Can a salaried taxpayer without business income switch regimes every year?
Yes. Salaried taxpayers without any business or profession income can switch between the new and old regimes on a year-on-year basis simply by indicating the chosen regime in the return. No Form 10-IEA is required. The one-time re-switch restriction applies only to taxpayers with business/profession income.
How does insurance and ELSS affect the regime choice?

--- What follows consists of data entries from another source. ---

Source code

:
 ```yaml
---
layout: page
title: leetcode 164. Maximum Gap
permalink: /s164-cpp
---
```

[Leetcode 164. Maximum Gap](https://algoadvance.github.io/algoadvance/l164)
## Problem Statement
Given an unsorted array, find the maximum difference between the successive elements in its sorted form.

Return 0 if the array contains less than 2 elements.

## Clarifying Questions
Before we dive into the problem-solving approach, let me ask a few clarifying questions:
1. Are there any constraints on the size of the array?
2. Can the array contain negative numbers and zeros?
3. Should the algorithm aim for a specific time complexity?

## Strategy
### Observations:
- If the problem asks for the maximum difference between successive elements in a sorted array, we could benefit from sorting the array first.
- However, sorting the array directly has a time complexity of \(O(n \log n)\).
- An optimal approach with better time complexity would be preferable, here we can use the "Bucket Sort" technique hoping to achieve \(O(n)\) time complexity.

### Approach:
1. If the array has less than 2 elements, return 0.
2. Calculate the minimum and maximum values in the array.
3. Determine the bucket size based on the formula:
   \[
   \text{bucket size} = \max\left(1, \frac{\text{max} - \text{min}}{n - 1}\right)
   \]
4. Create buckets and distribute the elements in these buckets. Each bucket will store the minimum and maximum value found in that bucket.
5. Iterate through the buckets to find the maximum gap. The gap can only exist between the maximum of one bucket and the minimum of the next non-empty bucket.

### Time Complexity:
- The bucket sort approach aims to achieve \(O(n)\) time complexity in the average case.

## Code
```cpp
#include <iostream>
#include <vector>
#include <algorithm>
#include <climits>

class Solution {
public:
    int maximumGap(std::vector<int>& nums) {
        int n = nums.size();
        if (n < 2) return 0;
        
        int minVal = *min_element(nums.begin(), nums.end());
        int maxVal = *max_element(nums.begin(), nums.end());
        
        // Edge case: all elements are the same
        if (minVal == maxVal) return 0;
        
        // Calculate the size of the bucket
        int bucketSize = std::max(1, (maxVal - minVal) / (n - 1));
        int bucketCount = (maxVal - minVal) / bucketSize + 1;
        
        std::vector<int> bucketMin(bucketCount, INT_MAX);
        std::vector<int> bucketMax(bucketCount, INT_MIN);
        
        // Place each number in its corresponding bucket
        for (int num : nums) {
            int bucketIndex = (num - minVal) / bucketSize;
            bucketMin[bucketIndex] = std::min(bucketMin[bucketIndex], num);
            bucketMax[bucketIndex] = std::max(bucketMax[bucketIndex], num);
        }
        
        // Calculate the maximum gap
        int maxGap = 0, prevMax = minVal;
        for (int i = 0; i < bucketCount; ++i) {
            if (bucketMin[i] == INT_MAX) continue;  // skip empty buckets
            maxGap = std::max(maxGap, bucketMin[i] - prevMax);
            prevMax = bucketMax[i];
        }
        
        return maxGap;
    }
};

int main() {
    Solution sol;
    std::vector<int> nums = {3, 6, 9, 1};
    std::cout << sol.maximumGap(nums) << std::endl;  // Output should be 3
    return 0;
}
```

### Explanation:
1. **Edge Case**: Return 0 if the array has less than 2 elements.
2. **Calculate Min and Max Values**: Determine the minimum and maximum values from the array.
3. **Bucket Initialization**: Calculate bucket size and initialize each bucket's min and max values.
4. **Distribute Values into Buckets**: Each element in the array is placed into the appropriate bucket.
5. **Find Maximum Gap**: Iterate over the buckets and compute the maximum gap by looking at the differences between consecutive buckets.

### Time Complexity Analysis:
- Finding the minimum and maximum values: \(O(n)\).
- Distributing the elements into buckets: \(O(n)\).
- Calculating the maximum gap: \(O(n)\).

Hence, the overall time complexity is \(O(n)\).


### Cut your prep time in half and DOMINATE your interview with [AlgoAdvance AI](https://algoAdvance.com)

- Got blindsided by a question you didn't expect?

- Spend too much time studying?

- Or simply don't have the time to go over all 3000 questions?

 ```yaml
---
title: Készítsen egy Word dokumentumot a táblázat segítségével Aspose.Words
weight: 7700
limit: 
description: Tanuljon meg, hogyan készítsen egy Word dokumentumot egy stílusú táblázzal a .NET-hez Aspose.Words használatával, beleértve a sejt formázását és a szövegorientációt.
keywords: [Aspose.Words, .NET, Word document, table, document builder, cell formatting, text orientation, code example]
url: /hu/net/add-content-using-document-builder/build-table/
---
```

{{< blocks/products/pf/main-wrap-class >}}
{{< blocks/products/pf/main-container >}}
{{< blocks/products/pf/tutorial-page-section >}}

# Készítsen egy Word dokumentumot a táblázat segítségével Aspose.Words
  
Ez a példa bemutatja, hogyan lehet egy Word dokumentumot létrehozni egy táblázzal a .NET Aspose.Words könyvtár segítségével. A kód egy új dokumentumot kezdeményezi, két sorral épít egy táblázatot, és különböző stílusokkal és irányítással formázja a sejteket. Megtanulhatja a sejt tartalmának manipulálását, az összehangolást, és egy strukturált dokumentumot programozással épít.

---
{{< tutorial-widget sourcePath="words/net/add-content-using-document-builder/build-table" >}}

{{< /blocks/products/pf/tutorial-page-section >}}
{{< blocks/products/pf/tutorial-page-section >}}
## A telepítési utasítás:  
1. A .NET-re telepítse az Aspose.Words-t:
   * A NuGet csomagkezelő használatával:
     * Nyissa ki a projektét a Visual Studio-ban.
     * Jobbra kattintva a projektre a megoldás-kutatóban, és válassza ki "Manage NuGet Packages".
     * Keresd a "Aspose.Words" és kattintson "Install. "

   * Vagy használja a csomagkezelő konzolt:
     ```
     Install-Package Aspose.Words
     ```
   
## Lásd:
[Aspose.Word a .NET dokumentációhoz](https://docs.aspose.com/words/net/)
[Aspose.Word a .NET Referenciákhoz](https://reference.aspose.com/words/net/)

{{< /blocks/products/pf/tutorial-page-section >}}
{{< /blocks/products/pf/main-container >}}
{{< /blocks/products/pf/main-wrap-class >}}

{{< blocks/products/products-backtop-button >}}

Life insurance premiums and ELSS qualify for 80C (₹1,50,000) only under the old regime. Health insurance qualifies for 80D (₹25,000 to ₹1,00,000) only under the old regime. A taxpayer committed to significant annual insurance and ELSS spend should run the break-even calculation — if the package exceeds the threshold for their income, the old regime saves tax.
What is the practical decision framework for choosing a regime?
Step 1 compute new regime tax. Step 2 list all eligible old regime deductions. Step 3 compute old regime tax. Step 4 pick the lower. Step 5 file Form 10-IEA before the return due date if you have business income and want the old regime; salaried individuals simply indicate the regime in the return. Step 6 re-run the comparison every tax year.